As with our landscaping, in life there are times we see the need for change. In fact, change is an unavoidable part of life. Sometimes change comes unexpectedly, but at other times we can see the need for change as was the case with our landscaping project. Things won’t change unless we dig in and get dirty with the investment of some “sweat equity.”
Here in our country we do not have to look far to see that more than a few things need to change. The division we are experiencing on so many levels is one of the most disheartening things I have witnessed and experienced in my lifetime. Like those overgrown evergreens around our house, evil is trying to choke out the good through violence, name-calling, finger-pointing and drama not worthy of the stage.

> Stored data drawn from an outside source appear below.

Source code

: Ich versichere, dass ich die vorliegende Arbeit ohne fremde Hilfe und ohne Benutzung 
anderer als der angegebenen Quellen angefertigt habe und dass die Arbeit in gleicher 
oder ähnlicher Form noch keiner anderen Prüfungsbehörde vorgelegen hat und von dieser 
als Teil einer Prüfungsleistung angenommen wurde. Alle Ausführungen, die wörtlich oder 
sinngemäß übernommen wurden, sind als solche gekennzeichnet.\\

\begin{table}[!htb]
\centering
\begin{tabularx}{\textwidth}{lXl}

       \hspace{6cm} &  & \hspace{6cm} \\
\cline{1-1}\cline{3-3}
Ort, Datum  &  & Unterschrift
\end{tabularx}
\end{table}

We can all see that things need to change. Perhaps a good start would be to ask for the guidance of the Holy Spirit, both as individuals and as a Christian community. Whatever answer we are given, one thing we can be certain of is that we are going to have to invest some “sweat equity” and start chipping away little by little until we get to the root of the problem. Like our new plants that needed to be strategically placed for sun and spacing, we must find the right times and places to say and do whatever God calls us to say and do to eradicate the violence, name-calling, finger-pointing and drama. Also, like the plants we are trying to save, we will have to do our best to seek out what is good and nourish that so it may continue to grow and flourish. The “sweat equity” we invest to heal the division in our country will be an ongoing project. We cannot let our guard down.
Let’s all do some serious soul-searching as we call upon the Holy Spirit to guide us in our efforts to, at the very least, begin to help our country heal from the divisions that are tearing us apart. We can all do something. Whether called to pray, to speak or to act, we must listen closely as we seek God’s guidance and be willing to invest our “sweat equity” in whatever the Holy Spirit may ask of us … remembering all the while that our “project” has not ended, but only just begun.
Brenda Hopf is a member of Divine Mercy Parish in Dubois County and also contributes to the “Sharing the Load” column in The Message.